=== DIRECTIONS ===
The records that follow are to be repeated exactly, with no pictures carried over.

Collected data
————————

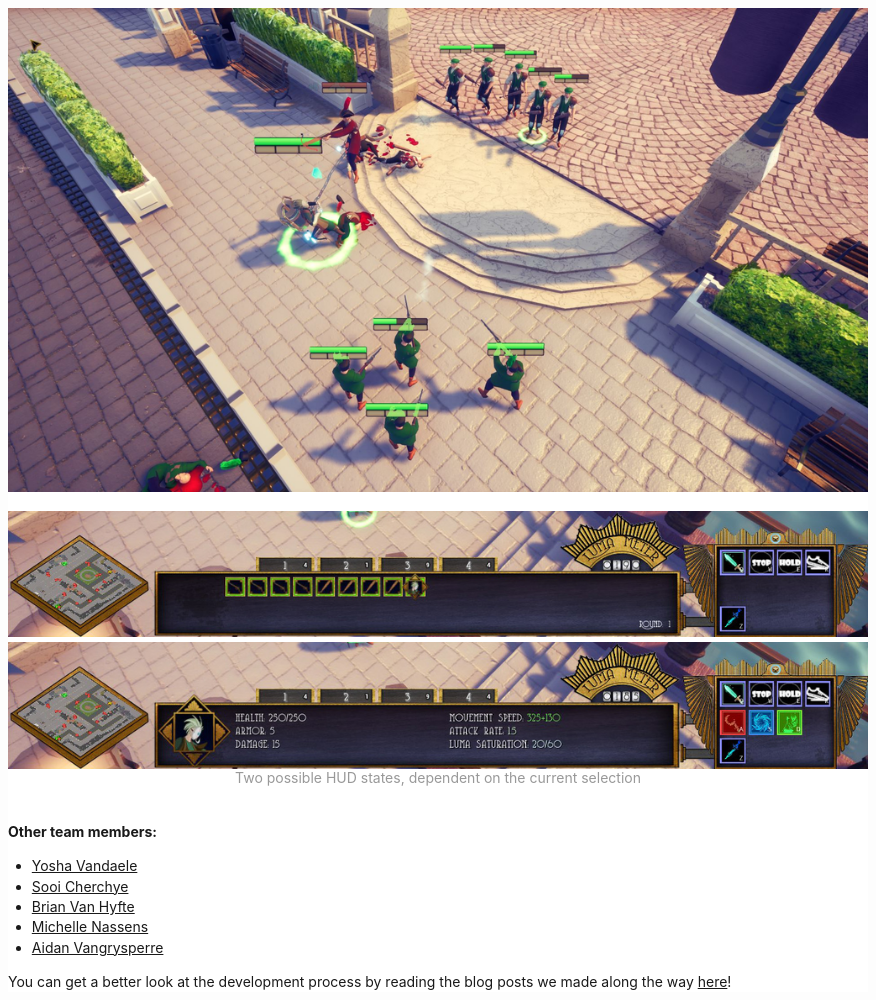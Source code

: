 <a data-fancybox="gallery" href="/assets/img/new-atlas-08.jpg"><img src="/assets/img/new-atlas-08.jpg" width="100%"></a>


<a data-fancybox="gallery" href="/assets/img/new-atlas-UI-01.jpg"><img src="/assets/img/new-atlas-UI-01.jpg" width="100%"></a>
<a data-fancybox="gallery" href="/assets/img/new-atlas-UI-02.jpg"><img src="/assets/img/new-atlas-UI-02.jpg" width="100%"></a>
<p style="text-align:center; color:#999; position:relative; top: -20px">Two possible HUD states, dependent on the current selection</p>

**Other team members:**
 - <a class="underline" href="https://yoshavandaele.com/">Yosha Vandaele</a>
 - <a class="underline" href="https://sooi.cherchye.com/">Sooi Cherchye</a>
 - <a class="underline" href="https://brianvanhyfte.com/">Brian Van Hyfte</a>
 - <a class="underline" href="https://michellenaessens.artstation.com/">Michelle Nassens</a>
 - <a class="underline" href="https://aidanv.com/">Aidan Vangrysperre</a>

You can get a better look at the development process by reading the blog posts we made along the way <a class="underline" href="https://baggedmilkstudios.wordpress.com/">here</a>!
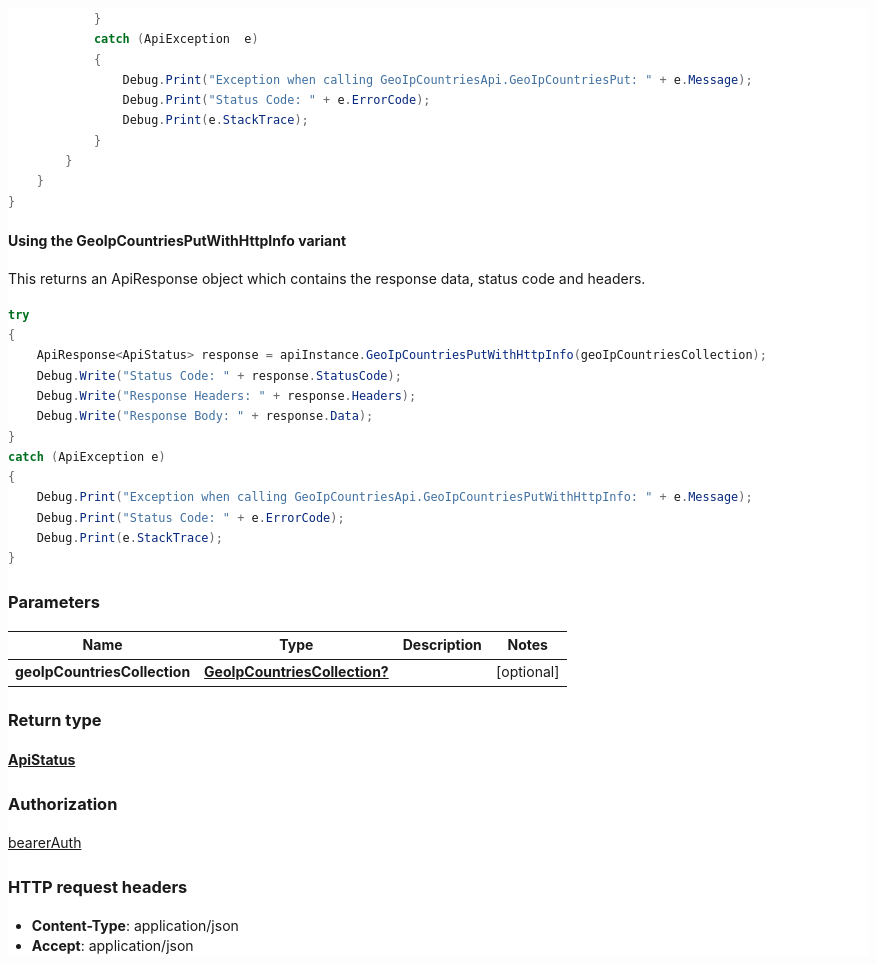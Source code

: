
 ```csharp
            }
            catch (ApiException  e)
            {
                Debug.Print("Exception when calling GeoIpCountriesApi.GeoIpCountriesPut: " + e.Message);
                Debug.Print("Status Code: " + e.ErrorCode);
                Debug.Print(e.StackTrace);
            }
        }
    }
}
```

#### Using the GeoIpCountriesPutWithHttpInfo variant
This returns an ApiResponse object which contains the response data, status code and headers.

```csharp
try
{
    ApiResponse<ApiStatus> response = apiInstance.GeoIpCountriesPutWithHttpInfo(geoIpCountriesCollection);
    Debug.Write("Status Code: " + response.StatusCode);
    Debug.Write("Response Headers: " + response.Headers);
    Debug.Write("Response Body: " + response.Data);
}
catch (ApiException e)
{
    Debug.Print("Exception when calling GeoIpCountriesApi.GeoIpCountriesPutWithHttpInfo: " + e.Message);
    Debug.Print("Status Code: " + e.ErrorCode);
    Debug.Print(e.StackTrace);
}
```

### Parameters

| Name | Type | Description | Notes |
|------|------|-------------|-------|
| **geoIpCountriesCollection** | [**GeoIpCountriesCollection?**](GeoIpCountriesCollection?.md) |  | [optional]  |

### Return type

[**ApiStatus**](ApiStatus.md)

### Authorization

[bearerAuth](../README.md#bearerAuth)

### HTTP request headers

 - **Content-Type**: application/json
 - **Accept**: application/json
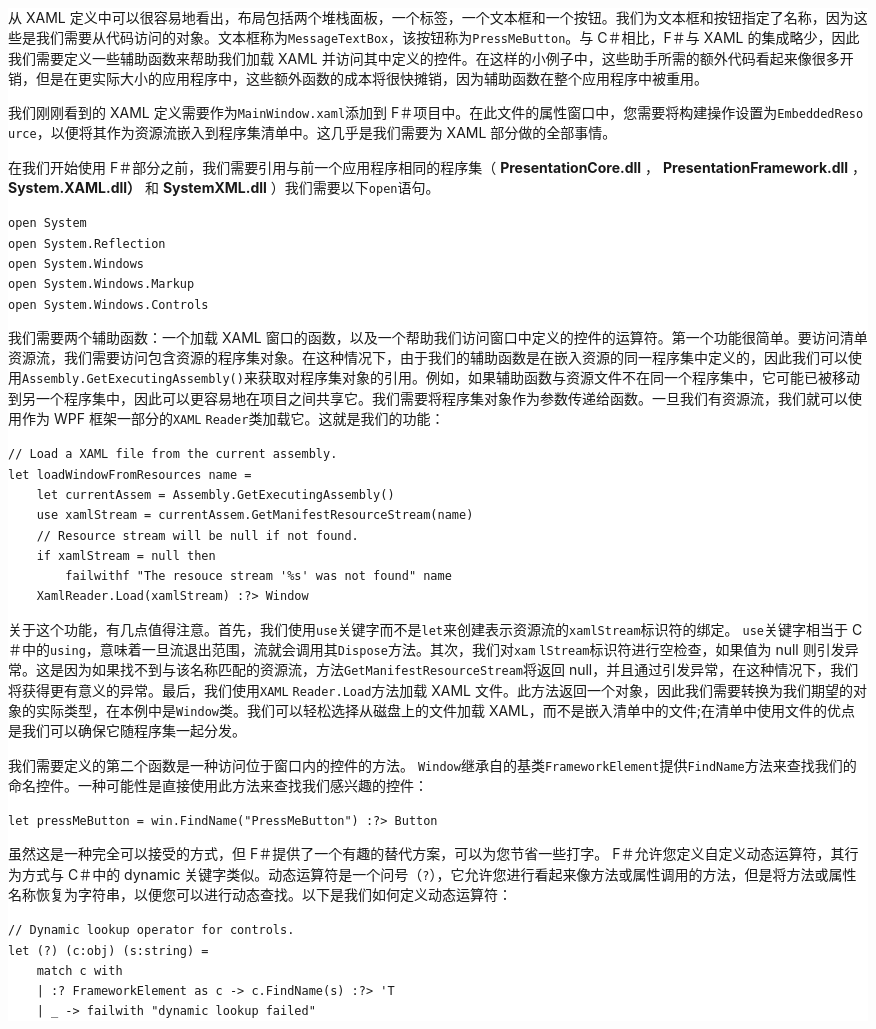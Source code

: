 从 XAML 定义中可以很容易地看出，布局包括两个堆栈面板，一个标签，一个文本框和一个按钮。我们为文本框和按钮指定了名称，因为这些是我们需要从代码访问的对象。文本框称为`MessageTextBox`，该按钮称为`PressMeButton`。与 C＃相比，F＃与 XAML 的集成略少，因此我们需要定义一些辅助函数来帮助我们加载 XAML 并访问其中定义的控件。在这样的小例子中，这些助手所需的额外代码看起来像很多开销，但是在更实际大小的应用程序中，这些额外函数的成本将很快摊销，因为辅助函数在整个应用程序中被重用。

我们刚刚看到的 XAML 定义需要作为`MainWindow.xaml`添加到 F＃项目中。在此文件的属性窗口中，您需要将构建操作设置为`EmbeddedResource`，以便将其作为资源流嵌入到程序集清单中。这几乎是我们需要为 XAML 部分做的全部事情。

在我们开始使用 F＃部分之前，我们需要引用与前一个应用程序相同的程序集（ **PresentationCore.dll** ， **PresentationFramework.dll** ， **System.XAML.dll）** 和 **SystemXML.dll** ）我们需要以下`open`语句。

```
open System
open System.Reflection
open System.Windows
open System.Windows.Markup
open System.Windows.Controls

```

我们需要两个辅助函数：一个加载 XAML 窗口的函数，以及一个帮助我们访问窗口中定义的控件的运算符。第一个功能很简单。要访问清单资源流，我们需要访问包含资源的程序集对象。在这种情况下，由于我们的辅助函数是在嵌入资源的同一程序集中定义的，因此我们可以使用`Assembly.GetExecutingAssembly()`来获取对程序集对象的引用。例如，如果辅助函数与资源文件不在同一个程序集中，它可能已被移动到另一个程序集中，因此可以更容易地在项目之间共享它。我们需要将程序集对象作为参数传递给函数。一旦我们有资源流，我们就可以使用作为 WPF 框架一部分的`XAML` `Reader`类加载它。这就是我们的功能：

```
// Load a XAML file from the current assembly.
let loadWindowFromResources name =
    let currentAssem = Assembly.GetExecutingAssembly()
    use xamlStream = currentAssem.GetManifestResourceStream(name)
    // Resource stream will be null if not found.
    if xamlStream = null then
        failwithf "The resouce stream '%s' was not found" name
    XamlReader.Load(xamlStream) :?> Window

```

关于这个功能，有几点值得注意。首先，我们使用`use`关键字而不是`let`来创建表示资源流的`xamlStream`标识符的绑定。 `use`关键字相当于 C＃中的`using`，意味着一旦流退出范围，流就会调用其`Dispose`方法。其次，我们对`xam` `lStream`标识符进行空检查，如果值为 null 则引发异常。这是因为如果找不到与该名称匹配的资源流，方法`GetManifestResourceStream`将返回 null，并且通过引发异常，在这种情况下，我们将获得更有意义的异常。最后，我们使用`XAML` `Reader.Load`方法加载 XAML 文件。此方法返回一个对象，因此我们需要转换为我们期望的对象的实际类型，在本例中是`Window`类。我们可以轻松选择从磁盘上的文件加载 XAML，而不是嵌入清单中的文件;在清单中使用文件的优点是我们可以确保它随程序集一起分发。

我们需要定义的第二个函数是一种访问位于窗口内的控件的方法。 `Window`继承自的基类`FrameworkElement`提供`FindName`方法来查找我们的命名控件。一种可能性是直接使用此方法来查找我们感兴趣的控件：

```
let pressMeButton = win.FindName("PressMeButton") :?> Button

```

虽然这是一种完全可以接受的方式，但 F＃提供了一个有趣的替代方案，可以为您节省一些打字。 F＃允许您定义自定义动态运算符，其行为方式与 C＃中的 dynamic 关键字类似。动态运算符是一个问号（`?`），它允许您进行看起来像方法或属性调用的方法，但是将方法或属性名称恢复为字符串，以便您可以进行动态查找。以下是我们如何定义动态运算符：

```
// Dynamic lookup operator for controls.
let (?) (c:obj) (s:string) =
    match c with
    | :? FrameworkElement as c -> c.FindName(s) :?> 'T
    | _ -> failwith "dynamic lookup failed"

```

————————

=== ANSWER BELOW ===
Source code

: <a data-fancybox="gallery" href="/assets/img/new-atlas-08.jpg"><img src="/assets/img/new-atlas-08.jpg" width="100%"></a>


<a data-fancybox="gallery" href="/assets/img/new-atlas-UI-01.jpg"><img src="/assets/img/new-atlas-UI-01.jpg" width="100%"></a>
<a data-fancybox="gallery" href="/assets/img/new-atlas-UI-02.jpg"><img src="/assets/img/new-atlas-UI-02.jpg" width="100%"></a>
<p style="text-align:center; color:#999; position:relative; top: -20px">Two possible HUD states, dependent on the current selection</p>

**Other team members:**
 - <a class="underline" href="https://yoshavandaele.com/">Yosha Vandaele</a>
 - <a class="underline" href="https://sooi.cherchye.com/">Sooi Cherchye</a>
 - <a class="underline" href="https://brianvanhyfte.com/">Brian Van Hyfte</a>
 - <a class="underline" href="https://michellenaessens.artstation.com/">Michelle Nassens</a>
 - <a class="underline" href="https://aidanv.com/">Aidan Vangrysperre</a>

You can get a better look at the development process by reading the blog posts we made along the way <a class="underline" href="https://baggedmilkstudios.wordpress.com/">here</a>!
Source code

:
 ```csharp
            }
            catch (ApiException  e)
            {
                Debug.Print("Exception when calling GeoIpCountriesApi.GeoIpCountriesPut: " + e.Message);
                Debug.Print("Status Code: " + e.ErrorCode);
                Debug.Print(e.StackTrace);
            }
        }
    }
}
```

#### Using the GeoIpCountriesPutWithHttpInfo variant
This returns an ApiResponse object which contains the response data, status code and headers.

```csharp
try
{
    ApiResponse<ApiStatus> response = apiInstance.GeoIpCountriesPutWithHttpInfo(geoIpCountriesCollection);
    Debug.Write("Status Code: " + response.StatusCode);
    Debug.Write("Response Headers: " + response.Headers);
    Debug.Write("Response Body: " + response.Data);
}
catch (ApiException e)
{
    Debug.Print("Exception when calling GeoIpCountriesApi.GeoIpCountriesPutWithHttpInfo: " + e.Message);
    Debug.Print("Status Code: " + e.ErrorCode);
    Debug.Print(e.StackTrace);
}
```

### Parameters

| Name | Type | Description | Notes |
|------|------|-------------|-------|
| **geoIpCountriesCollection** | [**GeoIpCountriesCollection?**](GeoIpCountriesCollection?.md) |  | [optional]  |

### Return type

[**ApiStatus**](ApiStatus.md)

### Authorization

[bearerAuth](../README.md#bearerAuth)

### HTTP request headers

 - **Content-Type**: application/json
 - **Accept**: application/json
Source code

: 从 XAML 定义中可以很容易地看出，布局包括两个堆栈面板，一个标签，一个文本框和一个按钮。我们为文本框和按钮指定了名称，因为这些是我们需要从代码访问的对象。文本框称为`MessageTextBox`，该按钮称为`PressMeButton`。与 C＃相比，F＃与 XAML 的集成略少，因此我们需要定义一些辅助函数来帮助我们加载 XAML 并访问其中定义的控件。在这样的小例子中，这些助手所需的额外代码看起来像很多开销，但是在更实际大小的应用程序中，这些额外函数的成本将很快摊销，因为辅助函数在整个应用程序中被重用。

我们刚刚看到的 XAML 定义需要作为`MainWindow.xaml`添加到 F＃项目中。在此文件的属性窗口中，您需要将构建操作设置为`EmbeddedResource`，以便将其作为资源流嵌入到程序集清单中。这几乎是我们需要为 XAML 部分做的全部事情。

在我们开始使用 F＃部分之前，我们需要引用与前一个应用程序相同的程序集（ **PresentationCore.dll** ， **PresentationFramework.dll** ， **System.XAML.dll）** 和 **SystemXML.dll** ）我们需要以下`open`语句。

```
open System
open System.Reflection
open System.Windows
open System.Windows.Markup
open System.Windows.Controls

```

我们需要两个辅助函数：一个加载 XAML 窗口的函数，以及一个帮助我们访问窗口中定义的控件的运算符。第一个功能很简单。要访问清单资源流，我们需要访问包含资源的程序集对象。在这种情况下，由于我们的辅助函数是在嵌入资源的同一程序集中定义的，因此我们可以使用`Assembly.GetExecutingAssembly()`来获取对程序集对象的引用。例如，如果辅助函数与资源文件不在同一个程序集中，它可能已被移动到另一个程序集中，因此可以更容易地在项目之间共享它。我们需要将程序集对象作为参数传递给函数。一旦我们有资源流，我们就可以使用作为 WPF 框架一部分的`XAML` `Reader`类加载它。这就是我们的功能：

```
// Load a XAML file from the current assembly.
let loadWindowFromResources name =
    let currentAssem = Assembly.GetExecutingAssembly()
    use xamlStream = currentAssem.GetManifestResourceStream(name)
    // Resource stream will be null if not found.
    if xamlStream = null then
        failwithf "The resouce stream '%s' was not found" name
    XamlReader.Load(xamlStream) :?> Window

```

关于这个功能，有几点值得注意。首先，我们使用`use`关键字而不是`let`来创建表示资源流的`xamlStream`标识符的绑定。 `use`关键字相当于 C＃中的`using`，意味着一旦流退出范围，流就会调用其`Dispose`方法。其次，我们对`xam` `lStream`标识符进行空检查，如果值为 null 则引发异常。这是因为如果找不到与该名称匹配的资源流，方法`GetManifestResourceStream`将返回 null，并且通过引发异常，在这种情况下，我们将获得更有意义的异常。最后，我们使用`XAML` `Reader.Load`方法加载 XAML 文件。此方法返回一个对象，因此我们需要转换为我们期望的对象的实际类型，在本例中是`Window`类。我们可以轻松选择从磁盘上的文件加载 XAML，而不是嵌入清单中的文件;在清单中使用文件的优点是我们可以确保它随程序集一起分发。

我们需要定义的第二个函数是一种访问位于窗口内的控件的方法。 `Window`继承自的基类`FrameworkElement`提供`FindName`方法来查找我们的命名控件。一种可能性是直接使用此方法来查找我们感兴趣的控件：

```
let pressMeButton = win.FindName("PressMeButton") :?> Button

```

虽然这是一种完全可以接受的方式，但 F＃提供了一个有趣的替代方案，可以为您节省一些打字。 F＃允许您定义自定义动态运算符，其行为方式与 C＃中的 dynamic 关键字类似。动态运算符是一个问号（`?`），它允许您进行看起来像方法或属性调用的方法，但是将方法或属性名称恢复为字符串，以便您可以进行动态查找。以下是我们如何定义动态运算符：

```
// Dynamic lookup operator for controls.
let (?) (c:obj) (s:string) =
    match c with
    | :? FrameworkElement as c -> c.FindName(s) :?> 'T
    | _ -> failwith "dynamic lookup failed"

```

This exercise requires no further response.